— What you should do —
Scan the data. Collect each line that contains the word "pandoc".

— Exercise inputs —
○ ○ ○ ○
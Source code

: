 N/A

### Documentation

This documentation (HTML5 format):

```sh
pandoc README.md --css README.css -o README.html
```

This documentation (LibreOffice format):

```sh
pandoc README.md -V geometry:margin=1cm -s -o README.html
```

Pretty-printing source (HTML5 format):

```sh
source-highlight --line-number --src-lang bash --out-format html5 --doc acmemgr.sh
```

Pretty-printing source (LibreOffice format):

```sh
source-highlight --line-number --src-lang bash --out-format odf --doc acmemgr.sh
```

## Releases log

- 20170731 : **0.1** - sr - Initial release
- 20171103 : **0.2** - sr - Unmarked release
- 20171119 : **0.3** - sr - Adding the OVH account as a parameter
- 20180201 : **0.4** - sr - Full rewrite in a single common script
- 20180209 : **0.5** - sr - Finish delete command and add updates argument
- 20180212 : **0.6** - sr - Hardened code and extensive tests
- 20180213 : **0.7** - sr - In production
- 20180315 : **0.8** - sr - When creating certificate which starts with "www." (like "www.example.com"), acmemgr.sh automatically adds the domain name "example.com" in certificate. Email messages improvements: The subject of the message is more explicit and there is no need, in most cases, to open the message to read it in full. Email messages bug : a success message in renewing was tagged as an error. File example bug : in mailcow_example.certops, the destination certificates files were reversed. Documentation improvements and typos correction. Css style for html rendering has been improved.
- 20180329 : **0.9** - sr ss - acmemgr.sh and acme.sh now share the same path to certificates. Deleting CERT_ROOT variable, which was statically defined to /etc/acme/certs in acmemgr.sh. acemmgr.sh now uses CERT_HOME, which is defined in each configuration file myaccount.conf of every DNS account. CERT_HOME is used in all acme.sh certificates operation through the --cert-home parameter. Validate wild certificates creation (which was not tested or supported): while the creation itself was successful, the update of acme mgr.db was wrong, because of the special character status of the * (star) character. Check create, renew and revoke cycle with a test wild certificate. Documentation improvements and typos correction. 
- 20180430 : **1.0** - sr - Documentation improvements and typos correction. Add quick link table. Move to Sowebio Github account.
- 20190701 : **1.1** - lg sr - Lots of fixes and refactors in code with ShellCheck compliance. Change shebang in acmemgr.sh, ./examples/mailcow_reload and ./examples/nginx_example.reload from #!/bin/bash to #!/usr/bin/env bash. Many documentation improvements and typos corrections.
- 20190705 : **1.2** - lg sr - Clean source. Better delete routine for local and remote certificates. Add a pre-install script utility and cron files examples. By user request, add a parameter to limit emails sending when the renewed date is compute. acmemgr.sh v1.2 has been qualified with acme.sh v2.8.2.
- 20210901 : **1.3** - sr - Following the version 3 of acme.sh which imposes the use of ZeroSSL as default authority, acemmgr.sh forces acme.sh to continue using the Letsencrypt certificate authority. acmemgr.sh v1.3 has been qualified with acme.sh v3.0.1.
○ ○ ○ ○
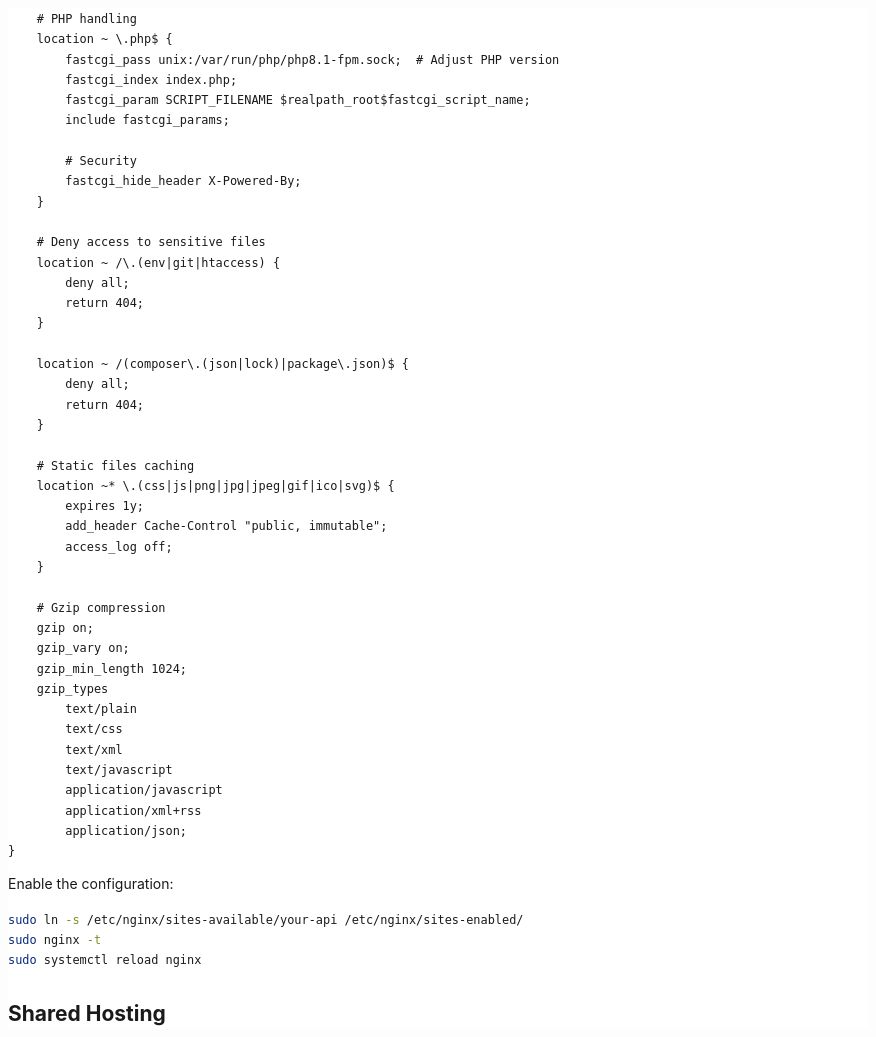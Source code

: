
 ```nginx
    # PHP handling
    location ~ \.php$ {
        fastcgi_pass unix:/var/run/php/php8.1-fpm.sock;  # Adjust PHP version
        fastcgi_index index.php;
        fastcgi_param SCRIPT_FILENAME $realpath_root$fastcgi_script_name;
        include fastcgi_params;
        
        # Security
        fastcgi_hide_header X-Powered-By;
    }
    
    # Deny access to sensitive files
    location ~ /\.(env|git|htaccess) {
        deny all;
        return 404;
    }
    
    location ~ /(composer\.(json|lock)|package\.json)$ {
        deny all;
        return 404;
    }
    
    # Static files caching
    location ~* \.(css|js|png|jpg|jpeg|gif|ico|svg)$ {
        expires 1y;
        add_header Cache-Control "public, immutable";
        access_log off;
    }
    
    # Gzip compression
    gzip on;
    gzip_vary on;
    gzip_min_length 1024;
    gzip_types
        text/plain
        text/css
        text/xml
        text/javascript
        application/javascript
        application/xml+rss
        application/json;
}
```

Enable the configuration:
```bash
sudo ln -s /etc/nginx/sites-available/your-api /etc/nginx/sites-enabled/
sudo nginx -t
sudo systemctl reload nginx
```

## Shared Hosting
○ ○ ○ ○
— Answer space —
pandoc README.md --css README.css -o README.html
pandoc README.md -V geometry:margin=1cm -s -o README.html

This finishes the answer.